Exercise goal:
From the records below, set down exactly the lines starting with the line that contains "Thus, $P$ cannot" and going on through the line that contains "of explored nodes". Nothing else is wanted.

Data for review:

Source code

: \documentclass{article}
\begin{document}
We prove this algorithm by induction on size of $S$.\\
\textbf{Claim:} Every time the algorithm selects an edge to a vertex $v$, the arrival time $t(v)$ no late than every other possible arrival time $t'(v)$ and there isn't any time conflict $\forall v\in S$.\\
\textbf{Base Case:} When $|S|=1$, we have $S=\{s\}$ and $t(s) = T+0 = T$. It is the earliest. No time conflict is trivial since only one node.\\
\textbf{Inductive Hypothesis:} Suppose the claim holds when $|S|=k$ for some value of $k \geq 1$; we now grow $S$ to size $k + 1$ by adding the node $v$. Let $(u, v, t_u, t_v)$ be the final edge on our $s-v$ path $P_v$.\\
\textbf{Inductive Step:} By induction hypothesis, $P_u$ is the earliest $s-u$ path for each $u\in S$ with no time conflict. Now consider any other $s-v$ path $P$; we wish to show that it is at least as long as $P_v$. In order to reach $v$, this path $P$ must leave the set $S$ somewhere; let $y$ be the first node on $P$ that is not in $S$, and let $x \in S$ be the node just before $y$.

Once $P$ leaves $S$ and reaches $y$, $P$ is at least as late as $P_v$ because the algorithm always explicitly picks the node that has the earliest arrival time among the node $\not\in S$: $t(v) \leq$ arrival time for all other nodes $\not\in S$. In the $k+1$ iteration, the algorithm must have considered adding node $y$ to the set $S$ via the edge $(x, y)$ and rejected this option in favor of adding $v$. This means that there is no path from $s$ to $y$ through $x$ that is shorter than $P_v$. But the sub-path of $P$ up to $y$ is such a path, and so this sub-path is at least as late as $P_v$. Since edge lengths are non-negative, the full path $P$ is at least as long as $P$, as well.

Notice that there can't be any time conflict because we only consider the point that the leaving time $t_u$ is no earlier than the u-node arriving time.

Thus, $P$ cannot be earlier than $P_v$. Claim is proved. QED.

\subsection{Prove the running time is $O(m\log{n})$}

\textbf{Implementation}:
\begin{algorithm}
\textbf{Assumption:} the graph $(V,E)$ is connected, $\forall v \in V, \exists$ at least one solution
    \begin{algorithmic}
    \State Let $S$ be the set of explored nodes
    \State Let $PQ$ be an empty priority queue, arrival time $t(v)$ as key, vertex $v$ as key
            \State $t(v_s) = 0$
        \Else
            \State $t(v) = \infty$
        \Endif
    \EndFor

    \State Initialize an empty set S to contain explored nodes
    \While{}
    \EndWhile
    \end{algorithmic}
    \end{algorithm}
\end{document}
--
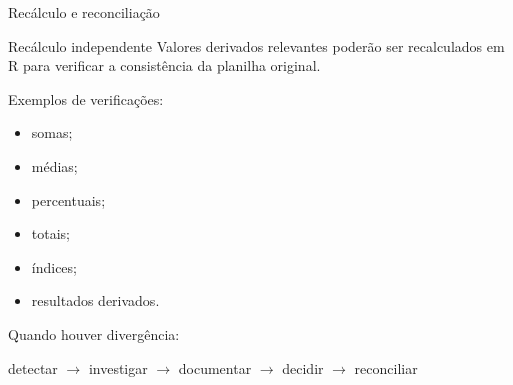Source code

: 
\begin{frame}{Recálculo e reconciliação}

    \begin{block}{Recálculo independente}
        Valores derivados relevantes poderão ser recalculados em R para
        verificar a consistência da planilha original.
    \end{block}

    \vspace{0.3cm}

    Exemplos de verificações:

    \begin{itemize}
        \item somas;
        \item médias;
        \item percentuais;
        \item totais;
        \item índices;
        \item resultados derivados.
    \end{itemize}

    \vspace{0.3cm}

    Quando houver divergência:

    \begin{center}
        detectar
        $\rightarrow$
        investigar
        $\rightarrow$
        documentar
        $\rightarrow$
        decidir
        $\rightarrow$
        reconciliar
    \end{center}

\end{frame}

Answer to this problem:
Thus, $P$ cannot be earlier than $P_v$. Claim is proved. QED.

\subsection{Prove the running time is $O(m\log{n})$}

\textbf{Implementation}:
\begin{algorithm}
\textbf{Assumption:} the graph $(V,E)$ is connected, $\forall v \in V, \exists$ at least one solution
    \begin{algorithmic}
    \State Let $S$ be the set of explored nodes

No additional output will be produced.